During my experiences with Roulette, I have noticed that I have a certain way of betting, how unknowingly it is. By paying close attention to the reaction of people, you can sometimes find a particular pattern of betting. Sometimes, this may be a strategy, other times they will feel as if they were, or maybe it’s entirely up to what has just happened. In any case, I can assume that everybody has a reason to bet at something. If I find that my bet has a very high chance, I will not necessarily increase it, but then I will add one number instead of multiple. For this reason, I decided to go deeper into the official names of the different ways of bet on players who want to try Roulette, but not fully understand it. By knowing the correct terms, this makes it easier to explain.
Plein and Cheval
Betting with roulette is the most simple and, I think, risky when you bet on just one number. This is called Plein (A) and the odds are 35 by 1, which means you will be paid 36 times. The risk of getting nothing I get is quite high, but you also win something. However, I only do this if I have a very good feeling at a certain number, or am a bit crazy.

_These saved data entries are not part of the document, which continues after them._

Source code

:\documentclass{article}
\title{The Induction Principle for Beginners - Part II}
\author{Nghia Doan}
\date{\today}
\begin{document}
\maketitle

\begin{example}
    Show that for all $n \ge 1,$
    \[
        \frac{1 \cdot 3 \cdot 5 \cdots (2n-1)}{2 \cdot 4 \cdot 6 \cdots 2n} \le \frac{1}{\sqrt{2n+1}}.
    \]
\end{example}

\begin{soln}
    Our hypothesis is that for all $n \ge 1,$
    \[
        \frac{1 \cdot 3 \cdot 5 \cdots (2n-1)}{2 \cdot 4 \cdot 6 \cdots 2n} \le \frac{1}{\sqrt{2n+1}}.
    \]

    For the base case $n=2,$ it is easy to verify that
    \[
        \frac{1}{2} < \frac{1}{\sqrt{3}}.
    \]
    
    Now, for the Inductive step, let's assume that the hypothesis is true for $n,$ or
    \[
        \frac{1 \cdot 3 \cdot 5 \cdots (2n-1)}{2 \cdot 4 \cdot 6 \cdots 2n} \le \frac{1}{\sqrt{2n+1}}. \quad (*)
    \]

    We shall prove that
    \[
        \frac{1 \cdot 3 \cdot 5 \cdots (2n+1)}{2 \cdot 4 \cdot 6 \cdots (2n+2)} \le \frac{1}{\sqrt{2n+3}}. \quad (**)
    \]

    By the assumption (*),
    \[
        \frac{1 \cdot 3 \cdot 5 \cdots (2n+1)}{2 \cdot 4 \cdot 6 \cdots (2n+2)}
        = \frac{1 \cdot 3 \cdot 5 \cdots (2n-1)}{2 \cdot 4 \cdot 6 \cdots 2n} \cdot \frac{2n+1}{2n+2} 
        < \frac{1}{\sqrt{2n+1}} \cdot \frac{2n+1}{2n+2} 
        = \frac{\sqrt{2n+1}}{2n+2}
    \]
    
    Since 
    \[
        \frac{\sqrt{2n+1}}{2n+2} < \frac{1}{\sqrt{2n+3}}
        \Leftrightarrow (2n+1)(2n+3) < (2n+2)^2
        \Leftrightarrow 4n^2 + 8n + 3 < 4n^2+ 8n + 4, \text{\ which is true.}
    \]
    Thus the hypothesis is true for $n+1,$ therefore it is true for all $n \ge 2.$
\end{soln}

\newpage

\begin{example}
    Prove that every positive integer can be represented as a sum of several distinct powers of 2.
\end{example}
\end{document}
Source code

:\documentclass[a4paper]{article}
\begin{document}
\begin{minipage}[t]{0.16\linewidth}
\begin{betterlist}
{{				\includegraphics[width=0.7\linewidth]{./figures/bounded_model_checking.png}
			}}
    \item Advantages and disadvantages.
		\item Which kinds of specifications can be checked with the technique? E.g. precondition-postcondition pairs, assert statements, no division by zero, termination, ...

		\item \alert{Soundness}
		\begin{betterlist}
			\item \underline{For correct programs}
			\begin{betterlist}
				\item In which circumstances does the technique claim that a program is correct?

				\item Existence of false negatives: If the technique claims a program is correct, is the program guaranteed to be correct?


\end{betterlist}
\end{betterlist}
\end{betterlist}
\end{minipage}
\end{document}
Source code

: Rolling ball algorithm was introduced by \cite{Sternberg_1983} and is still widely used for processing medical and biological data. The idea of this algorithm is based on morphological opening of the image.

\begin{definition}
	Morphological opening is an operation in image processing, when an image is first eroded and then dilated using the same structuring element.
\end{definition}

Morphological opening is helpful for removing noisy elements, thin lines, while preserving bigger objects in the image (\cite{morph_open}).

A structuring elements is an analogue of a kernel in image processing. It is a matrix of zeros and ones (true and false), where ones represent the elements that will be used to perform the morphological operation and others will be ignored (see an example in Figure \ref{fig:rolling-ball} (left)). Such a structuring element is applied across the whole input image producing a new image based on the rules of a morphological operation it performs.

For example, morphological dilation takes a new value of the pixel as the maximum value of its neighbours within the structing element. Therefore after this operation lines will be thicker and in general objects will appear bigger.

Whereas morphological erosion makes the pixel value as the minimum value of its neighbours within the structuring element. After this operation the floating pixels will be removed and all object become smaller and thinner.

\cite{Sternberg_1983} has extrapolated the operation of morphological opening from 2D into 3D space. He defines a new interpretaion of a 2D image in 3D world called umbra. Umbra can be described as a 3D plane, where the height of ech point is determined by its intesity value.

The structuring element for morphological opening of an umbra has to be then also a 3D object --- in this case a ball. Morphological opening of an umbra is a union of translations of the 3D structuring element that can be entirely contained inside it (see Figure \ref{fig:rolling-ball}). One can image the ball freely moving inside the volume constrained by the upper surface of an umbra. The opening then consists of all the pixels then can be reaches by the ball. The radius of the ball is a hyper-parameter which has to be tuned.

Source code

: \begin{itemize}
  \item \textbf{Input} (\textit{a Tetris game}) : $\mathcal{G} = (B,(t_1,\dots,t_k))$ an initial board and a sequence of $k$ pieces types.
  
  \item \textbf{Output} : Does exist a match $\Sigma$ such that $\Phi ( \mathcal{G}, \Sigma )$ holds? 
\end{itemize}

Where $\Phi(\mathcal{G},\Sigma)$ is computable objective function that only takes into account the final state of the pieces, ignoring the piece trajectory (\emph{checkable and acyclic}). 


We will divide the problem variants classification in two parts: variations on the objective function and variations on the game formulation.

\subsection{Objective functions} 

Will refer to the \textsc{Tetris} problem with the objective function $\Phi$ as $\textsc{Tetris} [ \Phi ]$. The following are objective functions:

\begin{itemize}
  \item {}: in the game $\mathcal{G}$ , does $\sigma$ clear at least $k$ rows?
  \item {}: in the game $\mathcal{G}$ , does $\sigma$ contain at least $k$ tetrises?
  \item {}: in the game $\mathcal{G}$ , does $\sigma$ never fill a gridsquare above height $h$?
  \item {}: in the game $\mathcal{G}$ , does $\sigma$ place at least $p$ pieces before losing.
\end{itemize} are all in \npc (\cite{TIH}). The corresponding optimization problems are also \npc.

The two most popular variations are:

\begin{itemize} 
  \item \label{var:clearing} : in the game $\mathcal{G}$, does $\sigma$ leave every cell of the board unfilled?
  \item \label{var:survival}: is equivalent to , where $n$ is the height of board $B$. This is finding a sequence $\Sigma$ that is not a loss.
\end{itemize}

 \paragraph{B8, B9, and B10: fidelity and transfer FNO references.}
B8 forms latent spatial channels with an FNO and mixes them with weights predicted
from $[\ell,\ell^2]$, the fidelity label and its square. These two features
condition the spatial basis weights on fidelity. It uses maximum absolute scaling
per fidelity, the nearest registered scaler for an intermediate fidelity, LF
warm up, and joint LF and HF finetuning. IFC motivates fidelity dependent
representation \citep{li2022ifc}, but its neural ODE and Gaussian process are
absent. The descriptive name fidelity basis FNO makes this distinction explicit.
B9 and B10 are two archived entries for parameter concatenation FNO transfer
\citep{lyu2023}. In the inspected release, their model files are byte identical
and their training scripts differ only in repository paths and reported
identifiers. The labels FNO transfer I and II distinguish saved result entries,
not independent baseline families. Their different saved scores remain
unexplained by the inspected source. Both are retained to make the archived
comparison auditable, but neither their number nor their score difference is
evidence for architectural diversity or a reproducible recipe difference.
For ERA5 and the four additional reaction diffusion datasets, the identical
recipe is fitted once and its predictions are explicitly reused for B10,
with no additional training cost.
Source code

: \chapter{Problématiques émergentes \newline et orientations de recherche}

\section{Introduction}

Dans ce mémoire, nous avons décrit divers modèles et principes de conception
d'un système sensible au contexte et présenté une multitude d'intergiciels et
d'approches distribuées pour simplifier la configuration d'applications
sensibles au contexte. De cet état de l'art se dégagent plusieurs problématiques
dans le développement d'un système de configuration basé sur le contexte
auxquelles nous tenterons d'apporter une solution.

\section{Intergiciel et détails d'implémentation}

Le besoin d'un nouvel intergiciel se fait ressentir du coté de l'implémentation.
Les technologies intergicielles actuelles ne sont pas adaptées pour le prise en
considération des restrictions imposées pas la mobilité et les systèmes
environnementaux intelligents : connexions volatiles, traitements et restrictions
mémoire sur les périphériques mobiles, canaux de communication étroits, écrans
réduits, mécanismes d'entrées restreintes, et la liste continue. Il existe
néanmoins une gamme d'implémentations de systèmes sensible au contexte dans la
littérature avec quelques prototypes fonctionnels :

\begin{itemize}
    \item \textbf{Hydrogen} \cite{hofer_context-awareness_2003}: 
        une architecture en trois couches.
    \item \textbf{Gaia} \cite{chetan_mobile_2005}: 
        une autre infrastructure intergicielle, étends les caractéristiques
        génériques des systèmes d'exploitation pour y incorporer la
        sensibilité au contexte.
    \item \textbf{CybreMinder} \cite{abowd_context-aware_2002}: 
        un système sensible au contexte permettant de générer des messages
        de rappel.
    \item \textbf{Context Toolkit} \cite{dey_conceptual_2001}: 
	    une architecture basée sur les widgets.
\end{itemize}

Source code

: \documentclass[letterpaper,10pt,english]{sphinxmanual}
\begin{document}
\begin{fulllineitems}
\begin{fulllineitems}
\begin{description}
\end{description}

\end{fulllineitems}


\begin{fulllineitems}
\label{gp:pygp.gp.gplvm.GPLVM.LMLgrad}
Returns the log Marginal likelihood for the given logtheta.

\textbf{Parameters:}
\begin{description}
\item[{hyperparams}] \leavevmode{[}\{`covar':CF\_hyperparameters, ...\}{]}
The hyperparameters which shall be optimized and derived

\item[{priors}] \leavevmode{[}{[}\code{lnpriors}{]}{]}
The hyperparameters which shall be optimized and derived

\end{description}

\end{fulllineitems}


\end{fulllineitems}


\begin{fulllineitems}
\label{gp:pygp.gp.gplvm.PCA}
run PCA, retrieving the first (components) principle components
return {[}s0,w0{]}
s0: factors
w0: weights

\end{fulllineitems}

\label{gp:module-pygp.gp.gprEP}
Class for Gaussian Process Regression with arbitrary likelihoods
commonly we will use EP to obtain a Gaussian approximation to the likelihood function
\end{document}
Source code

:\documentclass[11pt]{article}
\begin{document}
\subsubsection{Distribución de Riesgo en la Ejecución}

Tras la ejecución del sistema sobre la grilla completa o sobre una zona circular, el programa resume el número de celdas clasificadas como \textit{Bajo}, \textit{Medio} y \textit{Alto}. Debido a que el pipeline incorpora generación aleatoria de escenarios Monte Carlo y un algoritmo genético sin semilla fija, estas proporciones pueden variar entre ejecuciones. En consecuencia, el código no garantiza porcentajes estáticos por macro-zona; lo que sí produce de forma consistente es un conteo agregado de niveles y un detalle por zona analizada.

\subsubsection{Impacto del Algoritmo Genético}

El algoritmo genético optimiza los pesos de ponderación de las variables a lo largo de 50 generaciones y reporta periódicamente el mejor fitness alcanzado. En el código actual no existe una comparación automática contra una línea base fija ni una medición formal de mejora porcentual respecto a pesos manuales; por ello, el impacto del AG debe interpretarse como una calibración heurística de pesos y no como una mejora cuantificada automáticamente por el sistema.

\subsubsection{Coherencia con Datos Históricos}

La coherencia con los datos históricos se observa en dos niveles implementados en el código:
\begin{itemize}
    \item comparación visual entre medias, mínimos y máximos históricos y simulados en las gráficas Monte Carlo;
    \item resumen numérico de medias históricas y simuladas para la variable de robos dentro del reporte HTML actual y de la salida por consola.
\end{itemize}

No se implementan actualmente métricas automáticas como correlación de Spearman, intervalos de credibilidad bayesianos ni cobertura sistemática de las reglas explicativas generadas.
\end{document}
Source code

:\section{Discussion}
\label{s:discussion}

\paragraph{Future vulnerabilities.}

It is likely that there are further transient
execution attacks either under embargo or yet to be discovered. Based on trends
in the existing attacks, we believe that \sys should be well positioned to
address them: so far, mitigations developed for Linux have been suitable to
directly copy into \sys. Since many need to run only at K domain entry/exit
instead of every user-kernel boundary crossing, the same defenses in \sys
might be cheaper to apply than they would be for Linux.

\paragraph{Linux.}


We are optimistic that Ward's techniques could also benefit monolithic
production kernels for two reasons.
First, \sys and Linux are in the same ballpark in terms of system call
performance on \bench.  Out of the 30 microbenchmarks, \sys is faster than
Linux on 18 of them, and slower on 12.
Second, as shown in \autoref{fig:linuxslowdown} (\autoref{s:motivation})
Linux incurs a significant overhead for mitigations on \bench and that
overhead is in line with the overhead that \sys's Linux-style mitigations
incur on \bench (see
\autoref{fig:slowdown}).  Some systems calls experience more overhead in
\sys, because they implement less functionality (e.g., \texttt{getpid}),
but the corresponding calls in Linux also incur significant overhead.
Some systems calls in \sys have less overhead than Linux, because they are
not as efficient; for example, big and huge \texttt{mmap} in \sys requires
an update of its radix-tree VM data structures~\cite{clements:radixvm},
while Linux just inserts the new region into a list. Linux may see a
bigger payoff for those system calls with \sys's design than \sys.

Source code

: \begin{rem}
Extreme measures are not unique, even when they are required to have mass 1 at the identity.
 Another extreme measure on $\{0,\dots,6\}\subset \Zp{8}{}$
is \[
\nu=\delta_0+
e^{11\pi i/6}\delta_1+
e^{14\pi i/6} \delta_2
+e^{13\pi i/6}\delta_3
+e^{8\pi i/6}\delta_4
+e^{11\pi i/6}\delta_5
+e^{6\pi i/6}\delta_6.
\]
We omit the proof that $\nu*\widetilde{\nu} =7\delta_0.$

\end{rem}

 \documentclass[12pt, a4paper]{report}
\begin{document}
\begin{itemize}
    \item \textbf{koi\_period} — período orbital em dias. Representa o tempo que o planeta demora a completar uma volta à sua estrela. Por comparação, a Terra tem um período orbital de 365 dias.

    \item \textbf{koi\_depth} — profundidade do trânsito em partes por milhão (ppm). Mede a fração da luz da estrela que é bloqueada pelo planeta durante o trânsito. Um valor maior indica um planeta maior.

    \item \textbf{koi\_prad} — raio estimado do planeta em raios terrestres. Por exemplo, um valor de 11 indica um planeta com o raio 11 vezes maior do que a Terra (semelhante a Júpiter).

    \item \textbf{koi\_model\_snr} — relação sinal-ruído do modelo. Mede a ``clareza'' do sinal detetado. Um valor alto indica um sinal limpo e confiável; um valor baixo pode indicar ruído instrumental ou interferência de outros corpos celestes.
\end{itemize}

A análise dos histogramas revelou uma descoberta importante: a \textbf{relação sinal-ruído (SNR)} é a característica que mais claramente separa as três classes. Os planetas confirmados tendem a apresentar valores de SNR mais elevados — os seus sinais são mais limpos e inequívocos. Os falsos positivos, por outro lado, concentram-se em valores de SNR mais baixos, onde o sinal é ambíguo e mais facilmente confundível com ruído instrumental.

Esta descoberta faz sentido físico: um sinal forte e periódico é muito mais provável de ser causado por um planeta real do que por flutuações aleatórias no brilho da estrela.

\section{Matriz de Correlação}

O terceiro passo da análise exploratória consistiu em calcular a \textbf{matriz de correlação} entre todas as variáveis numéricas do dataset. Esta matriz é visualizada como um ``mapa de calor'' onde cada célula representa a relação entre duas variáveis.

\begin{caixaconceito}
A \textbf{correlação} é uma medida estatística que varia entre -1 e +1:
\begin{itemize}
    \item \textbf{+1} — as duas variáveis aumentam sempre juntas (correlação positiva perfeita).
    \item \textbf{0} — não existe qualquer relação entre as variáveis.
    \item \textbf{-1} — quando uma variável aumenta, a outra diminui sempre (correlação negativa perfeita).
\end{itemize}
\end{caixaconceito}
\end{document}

You can of course also put on two adjacent numbers, which is called Cheval (B). Of course, your chance of winning will be twice as high, although payout odds are 17 to 1. Still quite risky so, but still more likely that Plein.
Transversal and Carré
To make it even harder you can choose to use Transversale or Carré. Transversal (C) in a step higher than Cheval as you bet for three numbers in a row. You can do this by placing a chip on the right or left of the three numbers, which means you can expect 11 times your bet as a win. Now it’s awkward; You can also cross this with a Cheval by placing the charts right or left between two numbers, this is called Transversal Simple (D). This is paid out as a win with 5 times the bet. A Carré (E) appears more often on the Roulette table, this is when a fiche is placed at the intersection of four adjacent numbers. Carré delivers 8 bets on payout. Well, a bit more profit than the Transversal Simple as you see.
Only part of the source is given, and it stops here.